Company pipeline gains a hyperphosphatemia that just completed Phase II and a type 2 diabetes drug in Phase IIa.

Amgen agreed to acquire two companies, Ilypsa and Atlantos this week. Ilypsa is a private company developing non-absorbed drugs for renal disorders. Ilypsa’s lead drug candidate, ILY101, is a phosphate binder for the treatment of hyperphosphatemia in chronic kidney disease (CKD) patients on hemodialysis.

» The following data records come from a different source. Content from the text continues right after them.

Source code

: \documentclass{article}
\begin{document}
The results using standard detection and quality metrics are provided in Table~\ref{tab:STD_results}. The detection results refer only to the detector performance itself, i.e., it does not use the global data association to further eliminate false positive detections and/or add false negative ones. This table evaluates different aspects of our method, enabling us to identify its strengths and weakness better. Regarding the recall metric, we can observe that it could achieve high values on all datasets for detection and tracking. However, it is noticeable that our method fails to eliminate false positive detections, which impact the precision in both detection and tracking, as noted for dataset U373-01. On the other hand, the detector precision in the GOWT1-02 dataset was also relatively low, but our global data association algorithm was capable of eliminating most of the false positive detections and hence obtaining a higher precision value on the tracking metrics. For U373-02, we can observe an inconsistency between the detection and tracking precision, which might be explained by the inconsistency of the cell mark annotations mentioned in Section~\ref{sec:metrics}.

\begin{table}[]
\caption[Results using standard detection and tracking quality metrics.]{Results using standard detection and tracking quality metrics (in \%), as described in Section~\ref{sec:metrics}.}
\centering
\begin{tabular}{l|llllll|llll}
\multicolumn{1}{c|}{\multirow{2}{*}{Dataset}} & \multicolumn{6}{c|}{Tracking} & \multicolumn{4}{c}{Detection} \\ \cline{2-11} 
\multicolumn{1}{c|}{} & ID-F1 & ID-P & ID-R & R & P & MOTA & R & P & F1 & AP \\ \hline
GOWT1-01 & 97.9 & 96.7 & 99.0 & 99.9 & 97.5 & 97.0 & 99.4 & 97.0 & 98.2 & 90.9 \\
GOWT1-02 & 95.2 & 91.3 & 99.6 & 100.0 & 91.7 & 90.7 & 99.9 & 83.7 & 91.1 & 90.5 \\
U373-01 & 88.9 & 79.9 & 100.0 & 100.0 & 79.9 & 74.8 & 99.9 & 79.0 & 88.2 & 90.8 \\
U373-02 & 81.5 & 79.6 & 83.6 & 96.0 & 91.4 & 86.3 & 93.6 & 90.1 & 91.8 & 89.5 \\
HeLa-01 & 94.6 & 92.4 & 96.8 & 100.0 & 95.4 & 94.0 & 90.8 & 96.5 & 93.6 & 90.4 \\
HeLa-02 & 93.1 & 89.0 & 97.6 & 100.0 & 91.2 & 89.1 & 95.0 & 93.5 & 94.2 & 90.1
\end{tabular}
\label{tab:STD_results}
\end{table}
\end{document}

Under terms of the Ilyspa agreement, Amgen will pay $420 million in cash to acquire Ilypsa. Following completion of the transaction, Ilypsa will become a wholly owned subsidiary of Amgen. The acquisition has been approved by the boards of directors of each company and the shareholders of Ilypsa and is expected to close in the third quarter of 2007.
ILY101 is an orally administered, non-absorbed polymeric agent that works by preventing the absorption of ingested phosphate. Studies suggest that ILY101 may have enhanced phosphate binding selectivity and capacity compared to currently available polymeric phosphate binding agents. It has recently completed Phase II trials in patients with CKDwho are on hemodialysis.


Amgen also agreed to acquire Alantos, a private company developing drugs for the treatment of diabetes and inflammatory diseases. Alantos’ lead drug candidate, ALS 2-0426, is a DPP-IV inhibitor in clinical development (Phase IIa) for the treatment of type 2 diabetes.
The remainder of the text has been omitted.